August 23, 1881 Tuesday

August 23 Tuesday – Sam wrote a short note from Elmira to Charles Webster, saying he was returning the “tile patterns….They do not happen to be the right ones.” Wasn’t there a “great bound book—a multitude of designs to select from”? [MTP].

August 22, 1881 Monday 

August 22 Monday – Sam wrote from Elmira to James R. Osgood. Sam was planning a trip to Boston.

“All right—but before you order a room for me at the Vendôme, I wish you’d ask Howells if Mrs. Howells didn’t mean to let me come to her house in case Mrs. Clemens couldn’t ”[MTP].

Hubbard & Farmer bankers & brokers wrote a notice they’d bought 100 Denver & Rio Grande at 85 for his account [MTP].

August 21, 1881 Sunday

August 21 Sunday – Karl & Hattie J. Gerhardt wrote to Sam and Livy that “everything with us goes along about the same.” She also wrote of working on a child’s bust (Jean Clemens?) and asked if she should “have a photo taken of it while it was clay so that alteration can be made?” [MTP].

August 19, 1881 Friday

August 19 Friday – Charles Eliot Norton wrote to Clemens, hoping they would see him before Wednesday, and asking what day he might expect him for the festival [MTP].

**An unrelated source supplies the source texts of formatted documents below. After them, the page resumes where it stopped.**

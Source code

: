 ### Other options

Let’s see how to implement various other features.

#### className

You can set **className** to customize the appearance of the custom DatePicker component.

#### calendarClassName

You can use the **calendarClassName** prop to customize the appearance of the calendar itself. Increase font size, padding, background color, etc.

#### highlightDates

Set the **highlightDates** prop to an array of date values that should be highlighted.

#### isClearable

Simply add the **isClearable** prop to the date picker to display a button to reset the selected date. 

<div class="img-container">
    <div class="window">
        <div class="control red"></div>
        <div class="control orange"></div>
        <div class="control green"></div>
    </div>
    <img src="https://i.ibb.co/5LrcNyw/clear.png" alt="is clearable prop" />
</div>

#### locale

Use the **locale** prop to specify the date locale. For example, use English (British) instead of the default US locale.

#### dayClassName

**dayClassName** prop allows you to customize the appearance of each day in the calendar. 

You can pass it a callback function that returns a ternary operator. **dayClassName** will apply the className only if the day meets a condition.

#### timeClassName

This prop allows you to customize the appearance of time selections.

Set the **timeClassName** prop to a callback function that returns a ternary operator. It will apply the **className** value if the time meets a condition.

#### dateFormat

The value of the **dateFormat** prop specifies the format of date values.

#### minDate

John Esten Cooke wrote from Boyce, Va. to thank Clemens for info on Hartford publishing houses, but there wasn’t much to encourage publishing there. Cooke was likely a book agent for he stated that they would do well with Sam’s latest book [MTP].

August 17, 1881 Wednesday

August 17 Wednesday – Sam wrote from Elmira to Charles Webster. Evidently Webster had recommending closing up the Kaolatype business, but Sam poured good money after bad.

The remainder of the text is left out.